• _Requirement_
For every line in the material below that holds "center", report the line.
-- Given records follows --
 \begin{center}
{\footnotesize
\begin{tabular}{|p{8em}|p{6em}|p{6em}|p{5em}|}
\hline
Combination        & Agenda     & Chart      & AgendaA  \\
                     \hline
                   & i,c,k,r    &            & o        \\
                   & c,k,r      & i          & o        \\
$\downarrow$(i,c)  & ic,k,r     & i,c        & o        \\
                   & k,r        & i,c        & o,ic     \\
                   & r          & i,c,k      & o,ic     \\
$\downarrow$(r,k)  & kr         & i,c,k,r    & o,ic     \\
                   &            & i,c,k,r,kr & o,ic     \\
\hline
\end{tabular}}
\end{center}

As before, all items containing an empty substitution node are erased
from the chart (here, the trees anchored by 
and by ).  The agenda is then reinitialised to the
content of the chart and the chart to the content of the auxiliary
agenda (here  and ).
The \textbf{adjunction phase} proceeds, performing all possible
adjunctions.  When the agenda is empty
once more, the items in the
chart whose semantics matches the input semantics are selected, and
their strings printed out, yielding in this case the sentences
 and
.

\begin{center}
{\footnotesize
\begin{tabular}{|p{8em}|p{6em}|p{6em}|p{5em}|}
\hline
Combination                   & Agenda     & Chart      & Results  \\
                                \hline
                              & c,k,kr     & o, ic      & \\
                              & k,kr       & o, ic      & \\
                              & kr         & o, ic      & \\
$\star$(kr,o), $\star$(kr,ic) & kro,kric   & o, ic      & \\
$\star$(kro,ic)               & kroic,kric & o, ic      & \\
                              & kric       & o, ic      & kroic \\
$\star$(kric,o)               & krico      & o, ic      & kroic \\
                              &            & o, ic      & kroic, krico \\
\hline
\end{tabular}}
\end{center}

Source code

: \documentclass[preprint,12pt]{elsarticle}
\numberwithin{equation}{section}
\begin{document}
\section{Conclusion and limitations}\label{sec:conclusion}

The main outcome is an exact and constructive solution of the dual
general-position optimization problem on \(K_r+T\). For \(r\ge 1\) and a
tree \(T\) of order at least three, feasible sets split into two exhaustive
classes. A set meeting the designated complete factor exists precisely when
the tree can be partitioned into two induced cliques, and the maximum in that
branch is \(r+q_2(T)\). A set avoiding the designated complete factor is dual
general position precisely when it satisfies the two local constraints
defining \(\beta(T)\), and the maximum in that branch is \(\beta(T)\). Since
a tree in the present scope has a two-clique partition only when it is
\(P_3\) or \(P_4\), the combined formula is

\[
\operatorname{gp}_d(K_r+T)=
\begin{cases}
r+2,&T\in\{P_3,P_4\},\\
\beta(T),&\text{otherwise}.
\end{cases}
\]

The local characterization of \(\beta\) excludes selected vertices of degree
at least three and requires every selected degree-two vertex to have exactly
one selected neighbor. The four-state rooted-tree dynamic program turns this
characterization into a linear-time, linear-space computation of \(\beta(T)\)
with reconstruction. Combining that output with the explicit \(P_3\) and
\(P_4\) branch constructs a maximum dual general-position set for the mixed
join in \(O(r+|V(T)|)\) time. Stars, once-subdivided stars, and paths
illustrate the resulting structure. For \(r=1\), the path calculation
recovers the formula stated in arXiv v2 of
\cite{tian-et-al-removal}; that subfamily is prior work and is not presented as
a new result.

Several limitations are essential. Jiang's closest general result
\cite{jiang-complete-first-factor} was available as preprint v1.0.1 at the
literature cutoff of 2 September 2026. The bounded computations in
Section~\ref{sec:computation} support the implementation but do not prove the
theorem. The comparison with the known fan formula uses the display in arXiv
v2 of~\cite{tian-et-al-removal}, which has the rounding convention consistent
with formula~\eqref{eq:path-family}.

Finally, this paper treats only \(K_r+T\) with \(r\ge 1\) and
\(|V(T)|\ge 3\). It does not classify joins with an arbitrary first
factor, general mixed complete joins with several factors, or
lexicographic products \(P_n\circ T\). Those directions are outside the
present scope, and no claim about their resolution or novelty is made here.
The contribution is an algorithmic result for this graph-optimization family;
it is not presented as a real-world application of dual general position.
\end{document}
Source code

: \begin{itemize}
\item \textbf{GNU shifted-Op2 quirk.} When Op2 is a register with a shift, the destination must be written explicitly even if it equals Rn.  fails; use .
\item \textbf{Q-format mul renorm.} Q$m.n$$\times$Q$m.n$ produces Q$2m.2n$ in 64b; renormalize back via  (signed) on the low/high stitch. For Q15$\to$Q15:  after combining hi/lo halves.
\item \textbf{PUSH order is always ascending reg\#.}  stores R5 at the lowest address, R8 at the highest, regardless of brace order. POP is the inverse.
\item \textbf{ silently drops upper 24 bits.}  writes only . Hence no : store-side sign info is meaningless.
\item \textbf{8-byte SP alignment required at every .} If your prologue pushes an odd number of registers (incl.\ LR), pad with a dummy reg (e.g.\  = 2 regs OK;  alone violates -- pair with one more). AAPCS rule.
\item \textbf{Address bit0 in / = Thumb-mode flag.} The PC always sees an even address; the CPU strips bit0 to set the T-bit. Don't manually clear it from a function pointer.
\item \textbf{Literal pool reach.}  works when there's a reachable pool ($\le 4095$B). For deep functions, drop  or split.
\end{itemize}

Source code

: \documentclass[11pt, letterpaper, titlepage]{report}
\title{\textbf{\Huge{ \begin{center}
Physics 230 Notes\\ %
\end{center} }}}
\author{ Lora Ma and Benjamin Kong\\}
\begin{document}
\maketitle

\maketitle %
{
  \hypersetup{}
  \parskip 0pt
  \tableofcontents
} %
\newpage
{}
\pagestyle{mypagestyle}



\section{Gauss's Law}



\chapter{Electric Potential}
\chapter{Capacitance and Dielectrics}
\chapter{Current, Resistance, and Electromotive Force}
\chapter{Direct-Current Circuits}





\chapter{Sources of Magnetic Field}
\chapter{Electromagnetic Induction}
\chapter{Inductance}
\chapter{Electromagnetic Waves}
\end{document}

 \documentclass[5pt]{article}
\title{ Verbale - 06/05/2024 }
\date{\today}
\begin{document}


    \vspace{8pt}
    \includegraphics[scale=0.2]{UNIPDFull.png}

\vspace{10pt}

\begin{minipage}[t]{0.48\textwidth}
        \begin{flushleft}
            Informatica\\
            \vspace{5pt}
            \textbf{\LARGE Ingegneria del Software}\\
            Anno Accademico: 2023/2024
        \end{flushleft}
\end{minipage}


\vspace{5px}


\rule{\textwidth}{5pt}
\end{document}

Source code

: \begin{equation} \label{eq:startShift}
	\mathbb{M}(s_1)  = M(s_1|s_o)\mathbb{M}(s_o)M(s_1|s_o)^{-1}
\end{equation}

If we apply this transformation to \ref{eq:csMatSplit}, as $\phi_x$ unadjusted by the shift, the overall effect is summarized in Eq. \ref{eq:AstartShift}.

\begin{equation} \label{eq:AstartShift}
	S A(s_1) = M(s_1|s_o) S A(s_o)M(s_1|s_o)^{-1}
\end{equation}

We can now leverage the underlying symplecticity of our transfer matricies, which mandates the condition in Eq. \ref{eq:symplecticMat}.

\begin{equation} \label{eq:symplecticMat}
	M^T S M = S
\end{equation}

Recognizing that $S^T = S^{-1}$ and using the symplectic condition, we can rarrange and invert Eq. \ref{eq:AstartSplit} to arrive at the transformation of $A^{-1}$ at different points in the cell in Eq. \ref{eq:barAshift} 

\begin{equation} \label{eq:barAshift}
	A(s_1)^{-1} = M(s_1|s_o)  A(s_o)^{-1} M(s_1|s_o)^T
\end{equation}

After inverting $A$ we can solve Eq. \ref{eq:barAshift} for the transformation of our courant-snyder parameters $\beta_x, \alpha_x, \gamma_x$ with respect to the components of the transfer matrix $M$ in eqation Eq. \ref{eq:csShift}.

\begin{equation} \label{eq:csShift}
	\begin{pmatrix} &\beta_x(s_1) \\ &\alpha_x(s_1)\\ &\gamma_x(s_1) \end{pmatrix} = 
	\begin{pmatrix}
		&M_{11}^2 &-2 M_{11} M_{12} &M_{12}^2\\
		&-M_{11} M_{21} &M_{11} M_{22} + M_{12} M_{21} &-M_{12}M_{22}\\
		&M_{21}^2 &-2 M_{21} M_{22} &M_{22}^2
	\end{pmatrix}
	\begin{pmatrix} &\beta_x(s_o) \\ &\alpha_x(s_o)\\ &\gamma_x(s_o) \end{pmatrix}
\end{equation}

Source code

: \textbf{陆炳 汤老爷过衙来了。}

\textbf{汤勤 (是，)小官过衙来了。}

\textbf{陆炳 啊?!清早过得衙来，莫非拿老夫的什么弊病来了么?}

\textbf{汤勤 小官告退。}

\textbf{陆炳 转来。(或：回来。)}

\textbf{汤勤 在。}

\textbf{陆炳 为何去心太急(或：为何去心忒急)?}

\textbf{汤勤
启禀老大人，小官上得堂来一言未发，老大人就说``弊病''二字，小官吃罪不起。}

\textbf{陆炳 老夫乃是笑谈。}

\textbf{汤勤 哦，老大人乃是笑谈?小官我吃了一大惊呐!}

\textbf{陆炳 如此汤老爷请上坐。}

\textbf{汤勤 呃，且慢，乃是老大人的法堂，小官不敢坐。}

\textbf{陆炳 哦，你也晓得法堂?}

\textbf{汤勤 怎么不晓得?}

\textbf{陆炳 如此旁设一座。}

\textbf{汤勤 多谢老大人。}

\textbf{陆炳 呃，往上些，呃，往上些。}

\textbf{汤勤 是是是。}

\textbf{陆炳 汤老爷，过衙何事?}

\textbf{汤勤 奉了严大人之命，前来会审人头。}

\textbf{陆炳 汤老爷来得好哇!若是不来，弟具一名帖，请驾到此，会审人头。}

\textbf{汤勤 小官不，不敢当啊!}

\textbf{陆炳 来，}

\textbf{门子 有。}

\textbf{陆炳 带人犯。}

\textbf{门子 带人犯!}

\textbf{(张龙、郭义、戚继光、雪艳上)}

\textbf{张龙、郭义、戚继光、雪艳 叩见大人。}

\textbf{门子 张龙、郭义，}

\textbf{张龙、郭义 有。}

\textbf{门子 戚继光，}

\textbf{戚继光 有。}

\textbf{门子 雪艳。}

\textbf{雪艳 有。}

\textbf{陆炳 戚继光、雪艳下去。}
-- Given records concluded --
• _Task result_
 \begin{center}
\end{center}
\begin{center}
\end{center}
\title{\textbf{\Huge{ \begin{center}
\end{center} }}}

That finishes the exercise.